There’s a further step we can take with this probabilistic zone, which is to bring in linear weight information in order to judge the actions of each batter. In so doing, we can get an idea of the value of a hitter’s decision-making translated into the fundamental currency of baseball, runs.

Plate discipline is fundamentally about knowing when to take a pitch. To a first approximation, taking a pitch is good when the probability of the pitch being a ball exceeds the probability that the pitch will be a strike. In this case, the count will be advanced in a way that is favorable to the batter. However, the situations are a little bit more complicated than that, because the value of balls and strikes depends to some extent on the position in the count. For example, a take becomes more valuable at 3-0, because even if the pitch isn’t likely to be a called ball, if it is then the hitter gets a walk (a high-value play). In this case, it might be more valuable to take a pitch that is slightly more likely than even to be a strike, because the reward (a walk) dramatically exceeds the penalty (a slightly less advantageous count).

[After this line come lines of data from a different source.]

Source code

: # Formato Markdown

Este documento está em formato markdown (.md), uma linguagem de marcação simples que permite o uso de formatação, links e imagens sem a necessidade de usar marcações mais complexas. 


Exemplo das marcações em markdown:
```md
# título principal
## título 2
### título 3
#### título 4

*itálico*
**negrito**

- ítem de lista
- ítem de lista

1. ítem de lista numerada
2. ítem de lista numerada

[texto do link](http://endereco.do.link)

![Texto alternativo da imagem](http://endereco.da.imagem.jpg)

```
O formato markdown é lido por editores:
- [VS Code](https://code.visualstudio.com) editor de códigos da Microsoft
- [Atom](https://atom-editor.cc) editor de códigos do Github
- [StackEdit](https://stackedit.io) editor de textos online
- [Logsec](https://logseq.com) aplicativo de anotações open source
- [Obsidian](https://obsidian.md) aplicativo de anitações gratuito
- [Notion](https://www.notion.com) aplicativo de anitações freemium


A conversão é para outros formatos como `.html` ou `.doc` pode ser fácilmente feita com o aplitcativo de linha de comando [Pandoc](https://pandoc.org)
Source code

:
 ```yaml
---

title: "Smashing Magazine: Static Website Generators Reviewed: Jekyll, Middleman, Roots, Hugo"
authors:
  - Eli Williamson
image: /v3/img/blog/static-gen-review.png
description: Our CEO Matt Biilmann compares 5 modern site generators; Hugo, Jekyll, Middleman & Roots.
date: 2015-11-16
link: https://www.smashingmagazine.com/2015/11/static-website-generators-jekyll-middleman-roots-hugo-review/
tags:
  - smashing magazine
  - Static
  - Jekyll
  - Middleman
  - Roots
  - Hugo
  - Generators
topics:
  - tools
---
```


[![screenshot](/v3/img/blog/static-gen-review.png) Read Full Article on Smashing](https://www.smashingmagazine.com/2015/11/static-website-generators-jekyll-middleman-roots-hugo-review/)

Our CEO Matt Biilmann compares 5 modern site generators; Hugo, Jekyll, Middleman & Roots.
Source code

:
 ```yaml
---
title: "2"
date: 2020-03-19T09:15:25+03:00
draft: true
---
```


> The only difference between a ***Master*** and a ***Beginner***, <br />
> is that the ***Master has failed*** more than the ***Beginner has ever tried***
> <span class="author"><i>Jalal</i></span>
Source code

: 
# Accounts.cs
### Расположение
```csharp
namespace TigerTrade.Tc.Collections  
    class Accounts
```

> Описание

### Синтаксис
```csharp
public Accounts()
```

To integrate probability and linear weights we need a concept called the expected value. The expected value of a decision to take is simply the probability of a strike multiplied by the value of that strike, added to the probability of a ball multiplied by the value of that ball. Value is ascertained by linear weights computed by Harry Pavlidis; probability of a ball/strike is determined by a machine learning algorithm I’ve used and discussed before.

Using this framework, I computed the expected value of each taken pitch for all hitters in the league with more than 1500 pitches in 2014. These were my league leaders, on a rate basis:

I’m showing here the value (in runs per taken pitch [second column]), along with several of the statistics I introduced last week (third to fifth columns) and the walk rate (last column). There’s a strong overlap between this list and the leaderboard for the plate discipline statistics I introduced last week. Unsurprisingly, hitters with good responsiveness and low baseline swing rates get more value from their take decisions. Also unsurprising are the corresponding walk rates, which range from merely just below average (Pablo Sandoval) to outstanding (Giancarlo Stanton).

Here are the worst in the league, on a rate basis, at gaining run value from their take decisions:

Ben Revere doesn’t actually get zero value from his decisions not to swing, but it’s sufficiently small that it disappears via rounding. His take decisions are far and away the worst at gaining run value in the league. There’s at least one surprise on this list, and that’s ever-confusing Matt Carpenter. Carpenter walks plenty, has good plate discipline statistics, and yet gains little value, at least on average, by taking pitches. His success despite that apparent weakness suggests he might be getting the better of the pitcher in a way the model can’t fully understand.

Now let’s shift gears, and look at the league leaders on a cumulative basis. This leaderboard will not necessarily be identical to the rate leaderboards I showed before, because hitters differ significantly in their propensity to swing. So an aggressive hitter like Josh Hamilton might get reasonable value from taking pitches on the rare occasions he decides to take, but not gain much cumulative value because of the paucity of his takes.

Indeed, we see Josh Hamilton drop off, and low swing rate batters like Carlos Santana rise to the top. That Hamilton falls off the list suggests that he might benefit by curtailing his perpetually swinging tendencies. By the same logic, we can applaud Santana and Ryan Howard, who can harness their patience to the fullest extent, and are able to derive dozens of runs worth of value as a result.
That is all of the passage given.